4.17 How to Identify When We Should Use the Ideal Gas Law?

[vuongnaomi1L]

A technician carries out the reaction 2SO2(g)+O2(g)→SO3(g)at 25 °C and 1.00 atm in a cylinder fitted with a piston and maintained at constant pressure. Initially, 0.030 mol SO2 and 0.030 mol O2 are present in the cylinder. The technician then adds a catalyst to initiate the reaction. (a) Calculate the volume of the cylinder containing the reactant gases before reaction begins. (b) What is the limiting reactant? (c) Assuming that the reaction goes to completion and that the temperature and pressure of the reaction remain constant, what is the final volume of the cylinder (include any excess reactant)? (d) How much work takes place, and is it done by the system or on the system? (e) How much enthalpy is exchanged, and does it leave or enter the system? (f) From your answers to parts (d) and (e), calculate the change in internal energy accompanying the reaction.

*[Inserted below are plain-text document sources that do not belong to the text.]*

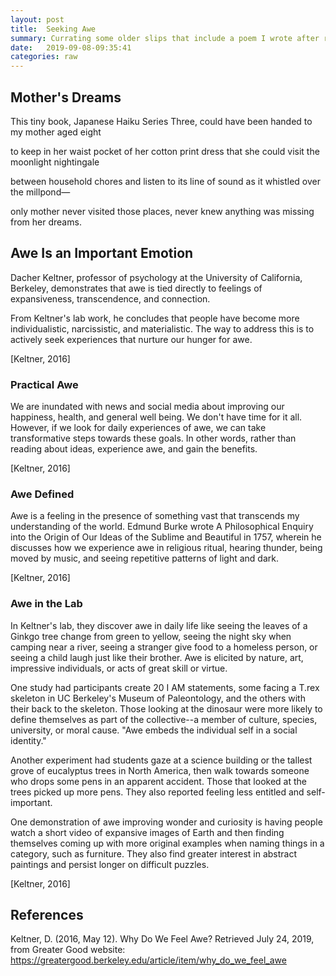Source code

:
 ```yaml
---
layout: post
title:  Seeking Awe
summary: Currating some older slips that include a poem I wrote after reading a book on Haiku and some research on how awe affects our lives.
date:   2019-09-08-09:35:41
categories: raw
---
```

## Mother's Dreams

This tiny book, Japanese Haiku
Series Three, could have been handed
to my mother aged eight

to keep in her waist pocket of her
cotton print dress that she could visit
the moonlight nightingale

between household chores and listen
to its line of sound as it whistled
over the millpond—

only mother never visited those
places, never knew anything was missing
from her dreams.

## Awe Is an Important Emotion

Dacher Keltner, professor of psychology at the University of California, Berkeley, demonstrates that awe is tied directly to feelings of expansiveness, transcendence, and connection.

From Keltner's lab work, he concludes that people have become more individualistic, narcissistic, and materialistic. The way to address this is to actively seek experiences that nurture our hunger for awe.

[Keltner, 2016]

### Practical Awe

We are inundated with news and social media about improving our happiness, health, and general well being. We don't have time for it all. However, if we look for daily experiences of awe, we can take transformative steps towards these goals. In other words, rather than reading about ideas, experience awe, and gain the benefits.

[Keltner, 2016]

### Awe Defined

Awe is a feeling in the presence of something vast that transcends my understanding of the world. Edmund Burke wrote A Philosophical Enquiry into the Origin of Our Ideas of the Sublime and Beautiful in 1757, wherein he discusses how we experience awe in religious ritual, hearing thunder, being moved by music, and seeing repetitive patterns of light and dark.

[Keltner, 2016]

### Awe in the Lab

In Keltner's lab, they discover awe in daily life like seeing the leaves of a Ginkgo tree change from green to yellow, seeing the night sky when camping near a river, seeing a stranger give food to a homeless person, or seeing a child laugh just like their brother. Awe is elicited by nature, art, impressive individuals, or acts of great skill or virtue.

One study had participants create 20 I AM statements, some facing a T.rex skeleton in UC Berkeley's Museum of Paleontology, and the others with their back to the skeleton. Those looking at the dinosaur were more likely to define themselves as part of the collective--a member of culture, species, university, or moral cause. "Awe embeds the individual self in a social identity."

Another experiment had students gaze at a science building or the tallest grove of eucalyptus trees in North America, then walk towards someone who drops some pens in an apparent accident. Those that looked at the trees picked up more pens. They also reported feeling less entitled and self-important.

One demonstration of awe improving wonder and curiosity is having people watch a short video of expansive images of Earth and then finding themselves coming up with more original examples when naming things in a category, such as furniture. They also find greater interest in abstract paintings and persist longer on difficult puzzles.

[Keltner, 2016]


## References

Keltner, D. (2016, May 12). Why Do We Feel Awe? Retrieved July 24, 2019, from Greater Good website: https://greatergood.berkeley.edu/article/item/why_do_we_feel_awe



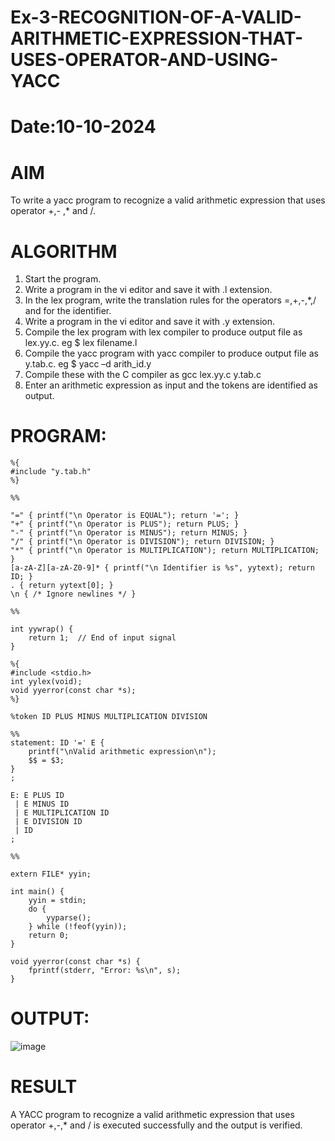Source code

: # Ex-3-RECOGNITION-OF-A-VALID-ARITHMETIC-EXPRESSION-THAT-USES-OPERATOR-AND-USING-YACC
# Date:10-10-2024
# AIM
To write a yacc program to recognize a valid arithmetic expression that uses operator +,- ,* and /.
# ALGORITHM
1.	Start the program.
2.	Write a program in the vi editor and save it with .l extension.
3.	In the lex program, write the translation rules for the operators =,+,-,*,/ and for the identifier.
4.	Write a program in the vi editor and save it with .y extension.
5.	Compile the lex program with lex compiler to produce output file as lex.yy.c. eg $ lex filename.l
6.	Compile the yacc program with yacc compiler to produce output file as y.tab.c. eg $ yacc –d arith_id.y
7.	Compile these with the C compiler as gcc lex.yy.c y.tab.c
8.	Enter an arithmetic expression as input and the tokens are identified as output.
# PROGRAM:
```
%{
#include "y.tab.h"
%}

%%

"=" { printf("\n Operator is EQUAL"); return '='; }
"+" { printf("\n Operator is PLUS"); return PLUS; }
"-" { printf("\n Operator is MINUS"); return MINUS; }
"/" { printf("\n Operator is DIVISION"); return DIVISION; }
"*" { printf("\n Operator is MULTIPLICATION"); return MULTIPLICATION; }
[a-zA-Z][a-zA-Z0-9]* { printf("\n Identifier is %s", yytext); return ID; }
. { return yytext[0]; }
\n { /* Ignore newlines */ }

%%

int yywrap() {
    return 1;  // End of input signal
}

%{
#include <stdio.h>
int yylex(void);
void yyerror(const char *s);
%}

%token ID PLUS MINUS MULTIPLICATION DIVISION

%%
statement: ID '=' E {
    printf("\nValid arithmetic expression\n");
    $$ = $3;
}
;

E: E PLUS ID
 | E MINUS ID
 | E MULTIPLICATION ID
 | E DIVISION ID
 | ID
;

%%

extern FILE* yyin;

int main() {
    yyin = stdin;
    do {
        yyparse();
    } while (!feof(yyin));
    return 0;
}

void yyerror(const char *s) {
    fprintf(stderr, "Error: %s\n", s);
}
```
# OUTPUT:

![image](https://github.com/user-attachments/assets/18b832be-0186-4a4c-bdfe-8697b20378fa)

# RESULT
A YACC program to recognize a valid arithmetic expression that uses operator +,-,* and / is executed successfully and the output is verified.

for part A) we use the ideal gas law and set nRT/P = V, but how do we know that we should use the gas law? do we just look at our givens and use the equation because it fits what we are given? or is there an easier way to know when we should use the ideal gas law?

[Sophia Hu 1A]

The way I typically approach the problem is looking at the givens. For part a it asks us for the volume and although we definitely have a lot of equations that use volume, the easiest way to find volume is through PV = nRT. When looking at the givens we are given P = 1 atm, n = 0.060 mol and T = 298.15 K.

I have also noticed some problems ask us to calculate the work for a reversible reaction which requires the equation w = - nRT ln(V2/V1), but they do not give moles directly. Instead they give the initial volume, pressure, and temperature the reaction occurs at and we have to use the ideal gas law to find the number of moles.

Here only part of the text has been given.